I like working with him because he’s in a small group of people I personally know who have navigated technology and haven’t given up any of the fundamentals of making good, recorded music.  Some new engineers have that talent, that knack, but it’s harder to find because you didn’t grow up recording real people.  Barry has a musical way about him because he’s a musician, and he has the technical way about him because he’s an engineer.  He’s been able to come at it from both sides of the glass, per se, and then take that foundation and hop, skip and jump across technology.  We all struggled with the sound of digital, but now we’re at a point where it’s not so much that we’re struggling with. We’re just trying to get the most out of it that we can, and Barry can do that.

TREVOR:            You know him as songwriter and performer as well.

BERNIE:            Which is great because he brings all those qualities, all those high qualities to his, his engineering and production, because he’s got it together.

TREVOR:            Another aspect I always say is that a great producer can engineer, knows music, and arguably can be a diplomat to get along with people and get everybody else to get along with each other. Would you say that Barry can do that?
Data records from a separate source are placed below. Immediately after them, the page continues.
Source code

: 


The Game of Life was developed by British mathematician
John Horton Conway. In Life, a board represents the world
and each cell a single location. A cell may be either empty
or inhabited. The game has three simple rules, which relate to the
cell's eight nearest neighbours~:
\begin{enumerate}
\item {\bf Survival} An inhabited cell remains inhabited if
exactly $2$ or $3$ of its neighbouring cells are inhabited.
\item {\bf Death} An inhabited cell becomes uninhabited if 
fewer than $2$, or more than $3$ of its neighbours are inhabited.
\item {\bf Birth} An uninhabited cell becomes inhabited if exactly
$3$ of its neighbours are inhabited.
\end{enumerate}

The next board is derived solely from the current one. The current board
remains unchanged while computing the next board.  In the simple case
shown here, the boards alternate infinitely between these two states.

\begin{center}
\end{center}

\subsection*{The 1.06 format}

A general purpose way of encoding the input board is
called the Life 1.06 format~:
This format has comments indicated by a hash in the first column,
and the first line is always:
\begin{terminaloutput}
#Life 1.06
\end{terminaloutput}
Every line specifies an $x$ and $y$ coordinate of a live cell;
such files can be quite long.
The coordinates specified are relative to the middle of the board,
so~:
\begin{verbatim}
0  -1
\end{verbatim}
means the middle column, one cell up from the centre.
BERNIE:            Yeah.  He can get along with, with a lot of different people, in a lot of different circumstances because I’ve seen him do that.  (laughs) He’s a good politician, but he’s always trying to make good music … and get people together.  When I first started in this industry, my first introduction to producers was that they would go out and stand in the room with the band, stand right by the singer and get them to emote.  They were almost used car salesmen in a way.  They were right there selling the whole thing.  Even if the singer wasn’t good, or the band wasn’t good. Some of these guys came from Atlantic Records.  They had track records.  I was amazed at what a producer did, and sometimes they didn’t come in the control room very much.  As things changed, the producer was in the control room more, along with the engineer, and then because of technology, the producer and the engineer, and sometimes the musicians all became this one person. You have to have talent and you have to have experience, and he’s got all that.